A study revealed that 80% of users ages 15-24 continually use the product after an initial trial as they do not have the adverse effects of traditional cigarettes. These sensations include a burning throat, the distasteful flavour of smoke and the smell left on the body afterward. However, pod mods and e-cigarettes take away some of the difficulties surrounding traditional cigarettes including no smoke, relatively cheaper than tobacco smoke and discrete, leaving a younger demographic more susceptible to addiction.

=== Science ===
Co-founders at Solace recreated nicotine salts through a combination of various acids, eventually settling on benzoic acids although many types of acids may be used to create nicotine salts. According to The Verge the first company to utilize nicotine salts in e-liquids was BAT claiming to have used them since 2012 in various products. Traditional e-cigarettes use free-based nicotine liquids, whereas pod mods use nicotine salts which give them a larger dose of nicotine per inhalation. Head of scientific affairs at Imperial Brands Grant O’Connell suggests nicotine salts are stronger due to their ability to circulate the body faster from faster absorption in the lungs.

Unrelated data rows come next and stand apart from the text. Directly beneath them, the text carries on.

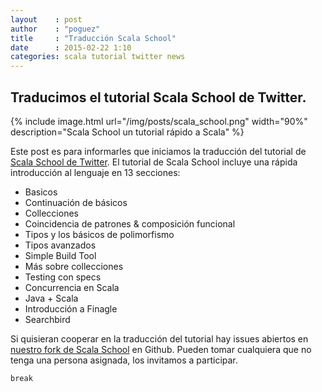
 ```yaml
---
layout    : post
author    : "poguez"
title     : "Traducción Scala School"
date      : 2015-02-22 1:10
categories: scala tutorial twitter news
---
```



## Traducimos el tutorial Scala School de Twitter.


{% include image.html url="/img/posts/scala_school.png" width="90%" description="Scala School un tutorial rápido a Scala"  %}


Este post es para informarles que iniciamos la traducción del tutorial de [Scala School de Twitter][1].
El tutorial de Scala School incluye una rápida introducción al lenguaje en 13 secciones:


*  Basicos
*  Continuación de básicos
*  Collecciones
*  Coincidencia de patrones & composición funcional
*  Tipos y los básicos de polimorfismo
*  Tipos avanzados
*  Simple Build Tool
*  Más sobre collecciones
*  Testing con specs
*  Concurrencia en Scala
*  Java + Scala
*  Introducción a Finagle
*  Searchbird


Si quisieran cooperar en la traducción del tutorial hay issues abiertos en [nuestro fork de Scala School][2] en Github.
Pueden tomar cualquiera que no tenga una persona asignada, los invitamos a participar.


`break`


[1]: https://twitter.github.io/scala_school/
[2]: https://github.com/scalamx/scala_school/issues
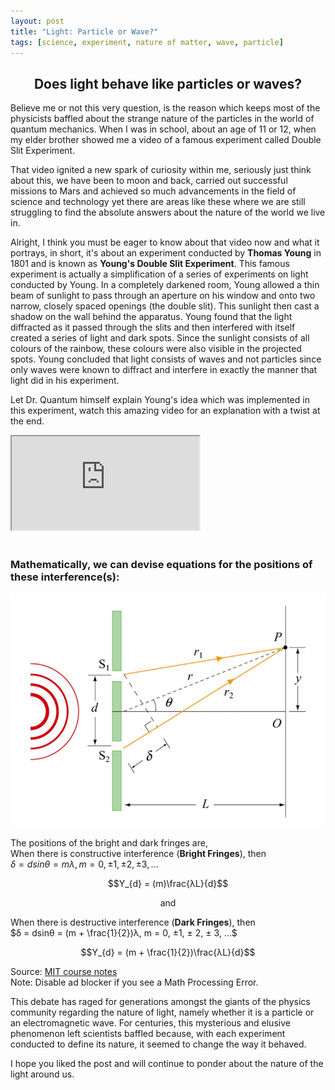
 ```yaml
---
layout: post
title: "Light: Particle or Wave?"
tags: [science, experiment, nature of matter, wave, particle]
---
```


<center><h2>Does light behave like particles or waves?</h2></center>
Believe me or not this very question, is the reason which keeps most of the physicists baffled about the strange nature of the particles in the world of quantum mechanics. When I was in school, about an age of 11 or 12, when my elder brother showed me a video of a famous experiment called Double Slit Experiment.

That video ignited a new spark of curiosity within me, seriously just think about this, we have been to moon and back, carried out successful missions to Mars and achieved so much advancements in the field of science and technology yet there are areas like these where we are still struggling to find the absolute answers about the nature of the world we live in. 

<div class="ads">
<script type="text/javascript">
  ( function() {
    if (window.CHITIKA === undefined) { window.CHITIKA = { 'units' : [] }; };
    var unit = {"calltype":"async[2]","publisher":"anuditverma","width":320,"height":50,"sid":"Chitika Default"};
    var placement_id = window.CHITIKA.units.length;
    window.CHITIKA.units.push(unit);
    document.write('<div id="chitikaAdBlock-' + placement_id + '"></div>');
}());
</script>
<script type="text/javascript" src="//cdn.chitika.net/getads.js" async></script>
</div>

Alright, I think you must be eager to know about that video now and what it portrays, in short, it's about an experiment conducted by __Thomas Young__ in 1801 and is known as __Young's Double Slit Experiment__. This famous experiment is actually a simplification of a series of experiments on light conducted by Young. In a completely darkened room, Young allowed a thin beam of sunlight to pass through an aperture on his window and onto two narrow, closely spaced openings (the double slit). This sunlight then cast a shadow on the wall behind the apparatus. Young found that the light diffracted as it passed through the slits and then interfered with itself created a series of light and dark spots. Since the sunlight consists of all colours of the rainbow, these colours were also visible in the projected spots. Young concluded that light consists of waves and not particles since only waves were known to diffract and interfere in exactly the manner that light did in his experiment.

Let Dr. Quantum himself explain Young's idea which was implemented in this experiment, watch this amazing video for an explanation with a twist at the end.

<div class="embed-responsive embed-responsive-16by9">
  <iframe class="embed-responsive-item" src="https://www.youtube.com/embed/DfPeprQ7oGc" allowfullscreen></iframe>
</div>

<br>
<div class="ads">
<div class="typed-js-hide">
<script type="text/javascript">
  ( function() {
    if (window.CHITIKA === undefined) { window.CHITIKA = { 'units' : [] }; };
    var unit = {"calltype":"async[2]","publisher":"anuditverma","width":550,"height":250,"sid":"Chitika Default"};
    var placement_id = window.CHITIKA.units.length;
    window.CHITIKA.units.push(unit);
    document.write('<div id="chitikaAdBlock-' + placement_id + '"></div>');
}());
</script>
<script type="text/javascript" src="//cdn.chitika.net/getads.js" async></script>
</div>
</div>


<h3>Mathematically, we can devise equations for the positions of these interference(s):</h3>

![Double-slit experiment ](/img/YDSE.png "Double-slit experiment")

The positions of the bright and dark fringes
are,<br>
When there is constructive interference (__Bright Fringes__), then<br>
$δ = dsinθ = mλ,  m = 0, ±1, ± 2, ± 3, ...$

$$Y_{d} = (m)\frac{λL}{d}$$

<center>and</center>

When there is destructive interference (__Dark Fringes__), then<br>
$δ = dsinθ = (m + \frac{1}{2})λ,  m = 0, ±1, ± 2, ± 3, ...$

$$Y_{d} = (m + \frac{1}{2})\frac{λL}{d}$$


Source: [MIT course notes](http://web.mit.edu/viz/EM/visualizations/coursenotes/modules/guide14.pdf)<br>
Note: Disable ad blocker if you see a Math Processing Error.

This debate has raged for generations amongst the giants of the physics community regarding the nature of light, namely whether it is a particle or an electromagnetic wave. For centuries, this mysterious and elusive phenomenon left scientists baffled because, with each experiment conducted to define its nature, it seemed to change the way it behaved.

<div class="ads">
<div class="typed-js-hide">
<script type="text/javascript">
  ( function() {
    if (window.CHITIKA === undefined) { window.CHITIKA = { 'units' : [] }; };
    var unit = {"calltype":"async[2]","publisher":"anuditverma","width":728,"height":90,"sid":"Chitika Default"};
    var placement_id = window.CHITIKA.units.length;
    window.CHITIKA.units.push(unit);
    document.write('<div id="chitikaAdBlock-' + placement_id + '"></div>');
}());
</script>
<script type="text/javascript" src="//cdn.chitika.net/getads.js" async></script>
</div>
</div>

I hope you liked the post and will continue to ponder about the nature of the light around us.
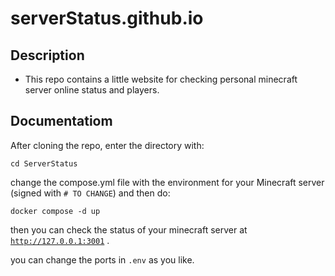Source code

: # serverStatus.github.io

## Description
- This repo contains a little website for checking personal minecraft server online status and players.

## Documentatiom
After cloning the repo, enter the directory with:
```
cd ServerStatus
```
change the compose.yml file with the environment for your Minecraft server (signed with <code># TO CHANGE</code>) and then do:

```
docker compose -d up
```

then you can check the status of your minecraft server at <code>http://127.0.0.1:3001</code> .

you can change the ports in <code>.env</code> as you like.

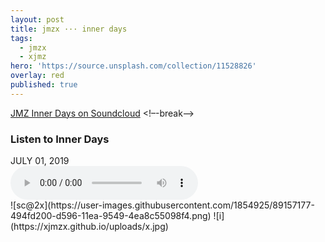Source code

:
 ```yaml
---
layout: post
title: jmzx ··· inner days
tags:
  - jmzx
  - xjmz
hero: 'https://source.unsplash.com/collection/11528826'
overlay: red
published: true
---
```

[JMZ Inner Days on Soundcloud](https://www.soundcloud.com/jmzx/all-in-a-dayz)
<!–-break-–>
<article>
	<div class="cont">
		<h3>Listen to Inner Days</h3>
		<time> JULY 01, 2019</time>
	</div>
	<audio class="audio" controls="controls">
		<source type="audio/mpeg" src="https://www.jmzx.uk/uploads/audio/A-102-In-a-day.mp3?_=1">
	</audio>
</article>
![sc@2x](https://user-images.githubusercontent.com/1854925/89157177-494fd200-d596-11ea-9549-4ea8c55098f4.png)
![i](https://xjmzx.github.io/uploads/x.jpg)
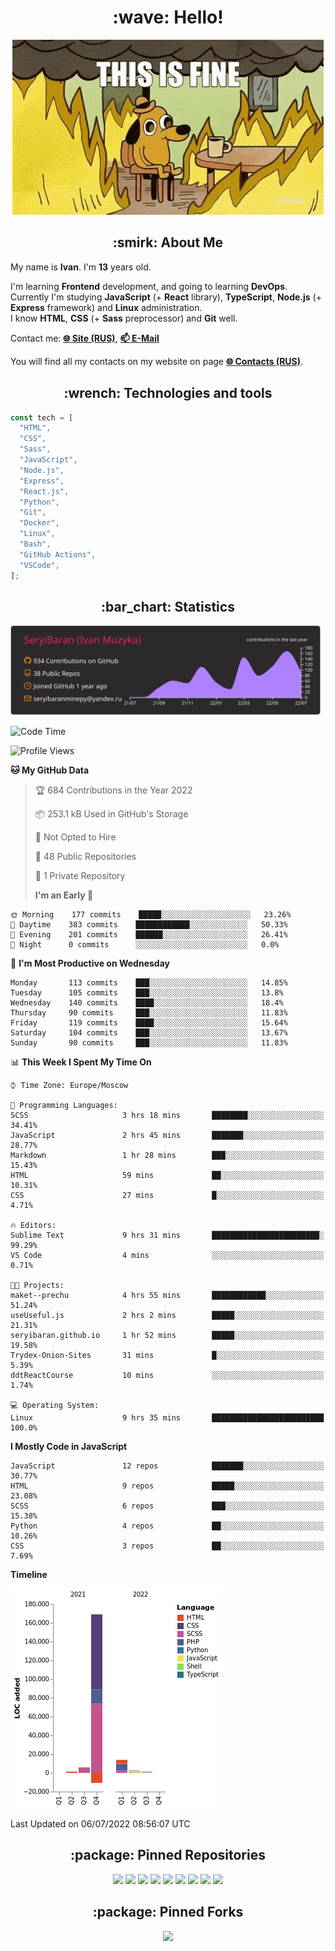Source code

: <h1 align="center">:wave: Hello!</h1>

<p align="center"><img src="images/this-is-fine.gif" /></p>

<h2 align="center">:smirk: About Me</h2>

My name is **Ivan**. I'm **13** years old.

I'm learning **Frontend** development, and going to learning **DevOps**.  
Currently I'm studying **JavaScript** (+ **React** library), **TypeScript**, **Node.js** (+ **Express** framework) and **Linux** administration.  
I know **HTML**, **CSS** (+ **Sass** preprocessor) and **Git** well.

Contact me: [**:globe_with_meridians: Site (RUS)**](https://seryibaran.github.io), [**:mailbox: E-Mail**](mailto:seryibaranminepy@yandex.ru)

You will find all my contacts on my website on page [**:globe_with_meridians: Contacts (RUS)**](https://seryibaran.github.io/contacts).

<h2 align="center">:wrench: Technologies and tools</h2>

```js
const tech = [
  "HTML",
  "CSS",
  "Sass",
  "JavaScript",
  "Node.js",
  "Express",
  "React.js",
  "Python",
  "Git",
  "Docker",
  "Linux",
  "Bash",
  "GitHub Actions",
  "VSCode",
];
```

<h2 align="center">:bar_chart: Statistics</h2>

<div align="center">

<img src="https://raw.githubusercontent.com/SeryiBaran/seryibaran/master/profile-summary-card-output/monokai/0-profile-details.svg" />

</div>

<!--START_SECTION:waka-->

![Code Time](http://img.shields.io/badge/Code%20Time-0%20secs-blue)

![Profile Views](http://img.shields.io/badge/Profile%20Views-10-blue)

**🐱 My GitHub Data**

> 🏆 684 Contributions in the Year 2022
>
> 📦 253.1 kB Used in GitHub's Storage
>
> 🚫 Not Opted to Hire
>
> 📜 48 Public Repositories
>
> 🔑 1 Private Repository
>
> **I'm an Early 🐤**

```text
🌞 Morning    177 commits    █████░░░░░░░░░░░░░░░░░░░░   23.26%
🌆 Daytime    383 commits    ████████████░░░░░░░░░░░░░   50.33%
🌃 Evening    201 commits    ██████░░░░░░░░░░░░░░░░░░░   26.41%
🌙 Night      0 commits      ░░░░░░░░░░░░░░░░░░░░░░░░░   0.0%

```

📅 **I'm Most Productive on Wednesday**

```text
Monday       113 commits    ███░░░░░░░░░░░░░░░░░░░░░░   14.85%
Tuesday      105 commits    ███░░░░░░░░░░░░░░░░░░░░░░   13.8%
Wednesday    140 commits    ████░░░░░░░░░░░░░░░░░░░░░   18.4%
Thursday     90 commits     ███░░░░░░░░░░░░░░░░░░░░░░   11.83%
Friday       119 commits    ████░░░░░░░░░░░░░░░░░░░░░   15.64%
Saturday     104 commits    ███░░░░░░░░░░░░░░░░░░░░░░   13.67%
Sunday       90 commits     ███░░░░░░░░░░░░░░░░░░░░░░   11.83%

```

📊 **This Week I Spent My Time On**

```text
⌚︎ Time Zone: Europe/Moscow

💬 Programming Languages:
SCSS                     3 hrs 18 mins       ████████░░░░░░░░░░░░░░░░░   34.41%
JavaScript               2 hrs 45 mins       ███████░░░░░░░░░░░░░░░░░░   28.77%
Markdown                 1 hr 28 mins        ███░░░░░░░░░░░░░░░░░░░░░░   15.43%
HTML                     59 mins             ██░░░░░░░░░░░░░░░░░░░░░░░   10.31%
CSS                      27 mins             █░░░░░░░░░░░░░░░░░░░░░░░░   4.71%

🔥 Editors:
Sublime Text             9 hrs 31 mins       ████████████████████████░   99.29%
VS Code                  4 mins              ░░░░░░░░░░░░░░░░░░░░░░░░░   0.71%

🐱‍💻 Projects:
maket--prechu            4 hrs 55 mins       ████████████░░░░░░░░░░░░░   51.24%
useUseful.js             2 hrs 2 mins        █████░░░░░░░░░░░░░░░░░░░░   21.31%
seryibaran.github.io     1 hr 52 mins        █████░░░░░░░░░░░░░░░░░░░░   19.58%
Trydex-Onion-Sites       31 mins             █░░░░░░░░░░░░░░░░░░░░░░░░   5.39%
ddtReactCourse           10 mins             ░░░░░░░░░░░░░░░░░░░░░░░░░   1.74%

💻 Operating System:
Linux                    9 hrs 35 mins       █████████████████████████   100.0%

```

**I Mostly Code in JavaScript**

```text
JavaScript               12 repos            ███████░░░░░░░░░░░░░░░░░░   30.77%
HTML                     9 repos             █████░░░░░░░░░░░░░░░░░░░░   23.08%
SCSS                     6 repos             ███░░░░░░░░░░░░░░░░░░░░░░   15.38%
Python                   4 repos             ██░░░░░░░░░░░░░░░░░░░░░░░   10.26%
CSS                      3 repos             ██░░░░░░░░░░░░░░░░░░░░░░░   7.69%

```

**Timeline**

![Chart not found](https://raw.githubusercontent.com/SeryiBaran/SeryiBaran/master/charts/bar_graph.png)

Last Updated on 06/07/2022 08:56:07 UTC

<!--END_SECTION:waka-->

<h2 align="center">:package: Pinned Repositories</h2>

<div align="center">

<a href="https://github.com/SeryiBaran/seryibaran.github.io"><img src="https://github-readme-stats.vercel.app/api/pin/?username=SeryiBaran&repo=seryibaran.github.io" /></a>
<a href="https://github.com/SeryiBaran/useUseful.js"><img src="https://github-readme-stats.vercel.app/api/pin/?username=SeryiBaran&repo=useUseful.js" /></a>
<a href="https://github.com/SeryiBaran/Standard.css"><img src="https://github-readme-stats.vercel.app/api/pin/?username=SeryiBaran&repo=Standard.css" /></a>
<a href="https://github.com/SeryiBaran/dotfiles"><img src="https://github-readme-stats.vercel.app/api/pin/?username=SeryiBaran&repo=dotfiles" /></a>
<a href="https://github.com/SeryiBaran/tools"><img src="https://github-readme-stats.vercel.app/api/pin/?username=SeryiBaran&repo=tools" /></a>
<a href="https://github.com/SeryiBaran/ddtReactCourse"><img src="https://github-readme-stats.vercel.app/api/pin/?username=SeryiBaran&repo=ddtReactCourse" /></a>
<a href="https://github.com/SeryiBaran/ivan-pylight-shot"><img src="https://github-readme-stats.vercel.app/api/pin/?username=SeryiBaran&repo=ivan-pylight-shot" /></a>
<a href="https://github.com/SeryiBaran/mock-api"><img src="https://github-readme-stats.vercel.app/api/pin/?username=SeryiBaran&repo=mock-api" /></a>
<a href="https://github.com/SeryiBaran/learn-web"><img src="https://github-readme-stats.vercel.app/api/pin/?username=SeryiBaran&repo=learn-web" /></a>

</div>

<h2 align="center">:package: Pinned Forks</h2>

<div align="center">

<a href="https://github.com/Erghel/Answerius"><img src="https://github-readme-stats.vercel.app/api/pin/?username=Erghel&repo=Answerius" /></a>

</div>
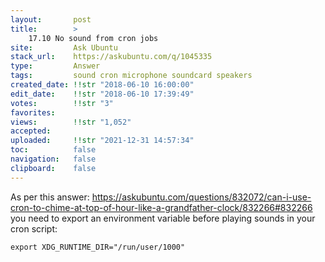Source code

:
 ```yaml
---
layout:       post
title:        >
    17.10 No sound from cron jobs
site:         Ask Ubuntu
stack_url:    https://askubuntu.com/q/1045335
type:         Answer
tags:         sound cron microphone soundcard speakers
created_date: !!str "2018-06-10 16:00:00"
edit_date:    !!str "2018-06-10 17:39:49"
votes:        !!str "3"
favorites:    
views:        !!str "1,052"
accepted:     
uploaded:     !!str "2021-12-31 14:57:34"
toc:          false
navigation:   false
clipboard:    false
---
```


As per this answer: https://askubuntu.com/questions/832072/can-i-use-cron-to-chime-at-top-of-hour-like-a-grandfather-clock/832266#832266 you need to export an environment variable before playing sounds in your cron script:

``` 
export XDG_RUNTIME_DIR="/run/user/1000"

```
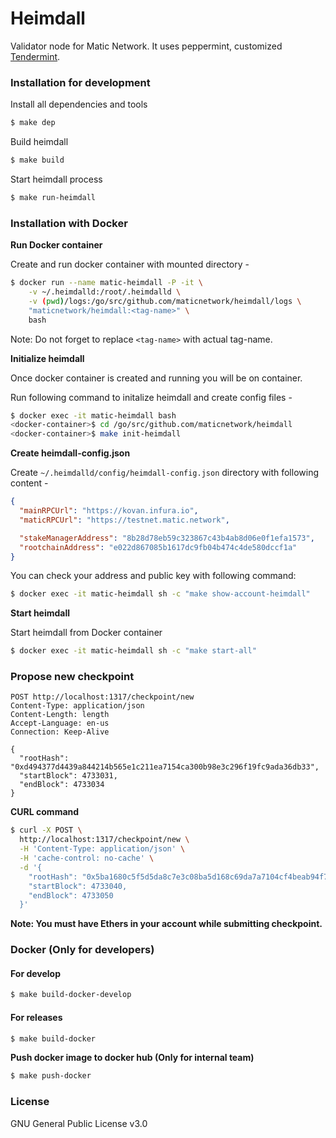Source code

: # Heimdall

Validator node for Matic Network. It uses peppermint, customized [Tendermint](https://github.com/tendermint/tendermint).

### Installation for development

Install all dependencies and tools

```bash
$ make dep
```

Build heimdall

```bash
$ make build
```

Start heimdall process

```bash
$ make run-heimdall
```

### Installation with Docker

**Run Docker container**

Create and run docker container with mounted directory -

```bash
$ docker run --name matic-heimdall -P -it \
    -v ~/.heimdalld:/root/.heimdalld \
    -v (pwd)/logs:/go/src/github.com/maticnetwork/heimdall/logs \
    "maticnetwork/heimdall:<tag-name>" \
    bash
```

Note: Do not forget to replace `<tag-name>` with actual tag-name.

**Initialize heimdall**

Once docker container is created and running you will be on container.

Run following command to initalize heimdall and create config files -

```bash
$ docker exec -it matic-heimdall bash
<docker-container>$ cd /go/src/github.com/maticnetwork/heimdall
<docker-container>$ make init-heimdall
```

**Create heimdall-config.json**

Create `~/.heimdalld/config/heimdall-config.json` directory with following content -

```json
{
  "mainRPCUrl": "https://kovan.infura.io",
  "maticRPCUrl": "https://testnet.matic.network",

  "stakeManagerAddress": "8b28d78eb59c323867c43b4ab8d06e0f1efa1573",
  "rootchainAddress": "e022d867085b1617dc9fb04b474c4de580dccf1a"
}
```

You can check your address and public key with following command:

```bash
$ docker exec -it matic-heimdall sh -c "make show-account-heimdall"
```

**Start heimdall**

Start heimdall from Docker container

```bash
$ docker exec -it matic-heimdall sh -c "make start-all"
```

### Propose new checkpoint

```
POST http://localhost:1317/checkpoint/new
Content-Type: application/json
Content-Length: length
Accept-Language: en-us
Connection: Keep-Alive

{
  "rootHash": "0xd494377d4439a844214b565e1c211ea7154ca300b98e3c296f19fc9ada36db33",
  "startBlock": 4733031,
  "endBlock": 4733034
}
```

**CURL command**

```bash
$ curl -X POST \
  http://localhost:1317/checkpoint/new \
  -H 'Content-Type: application/json' \
  -H 'cache-control: no-cache' \
  -d '{
    "rootHash": "0x5ba1680c5f5d5da8c7e3c08ba5d168c69da7a7104cf4beab94f7c0c955551f35",
    "startBlock": 4733040,
    "endBlock": 4733050
  }'
```

**Note: You must have Ethers in your account while submitting checkpoint.**

### Docker (Only for developers)

#### For develop

```bash
$ make build-docker-develop
```

#### For releases

```bash
$ make build-docker
```

**Push docker image to docker hub (Only for internal team)**

```bash
$ make push-docker
```

### License

GNU General Public License v3.0
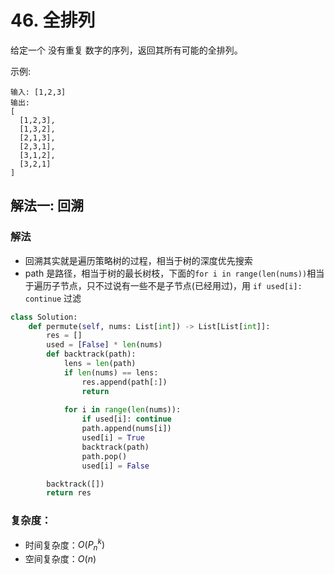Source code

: # 46. 全排列
给定一个 没有重复 数字的序列，返回其所有可能的全排列。

示例:
```
输入: [1,2,3]
输出:
[
  [1,2,3],
  [1,3,2],
  [2,1,3],
  [2,3,1],
  [3,1,2],
  [3,2,1]
]
```

## 解法一: 回溯
### 解法
- 回溯其实就是遍历策略树的过程，相当于树的深度优先搜索
- path 是路径，相当于树的最长树枝，下面的`for i in range(len(nums))`相当于遍历子节点，只不过说有一些不是子节点(已经用过)，用 `if used[i]: continue` 过滤

```python
class Solution:
    def permute(self, nums: List[int]) -> List[List[int]]:
        res = []
        used = [False] * len(nums)
        def backtrack(path):
            lens = len(path)
            if len(nums) == lens:
                res.append(path[:])
                return
            
            for i in range(len(nums)):
                if used[i]: continue
                path.append(nums[i])
                used[i] = True
                backtrack(path)
                path.pop()
                used[i] = False

        backtrack([])
        return res
```
### 复杂度：
- 时间复杂度：$O(P_n^k)$
- 空间复杂度：$O(n)$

Each milliliter of a pod that uses nicotine of 5% is equivalent to nicotine found in 20 traditional cigarettes. Nicotine salts are created with free base nicotine and benzoic acid to produce an ionized(+) solution that is less volatile- smaller clouds- and less harsh, often described as smooth in anecdotal research. Free-base nicotine found in e-cigarette juice and tobacco cigarettes often stick to the respiratory tract whereas nicotine salts are unlikely to, giving them the higher percentage of nicotine delivery.

=== Design ===
Pod mods come in varying shapes and sizes and some are styled after USB flash drives.

== Industry regulation ==

=== Concerns ===
Juul is the leader in the US pod market with 49.6% of the market share. Researchers recently conducted a study that revealed that 63% of participants who have used a Juul (popular pod brand) were not aware that nicotine was present in the product. Literature suggests that the use of pods may be the stepping stone to smoking. There are currently minimal regulations and restrictions on the use of pod mods legally. Due to the unknown nature of first-hand and second-hand inhalation of pod mod usages, some governments and schools are taking preventive action.
High nicotine delivery of pod mods leave people potentially more susceptible to nicotine dependency and addiction than smoking cigarettes. Many organizations including Substance Abuse and Mental Health Services Administration’s National Registry of Evidence-Based Programs and Practices aim to educate students and teachers about the health-related risks of using pod mods and such products.

=== Restriction ===
In 2018, the FDA (Food and Drug Administration) has been urged by public interests and politicians to restrict the sales of pod mods in the United States. In April 2018 the Food and Drug Administration began a nation-wide intervention on the resale of pod mods through websites other than its official site. In addition to this, undercover operations have been conducted to prevent the sales of pods to minors through physical vendors. Some companies have been required to provide information on how their products of pods will not be marketed towards young people and how they will deter these users from their products.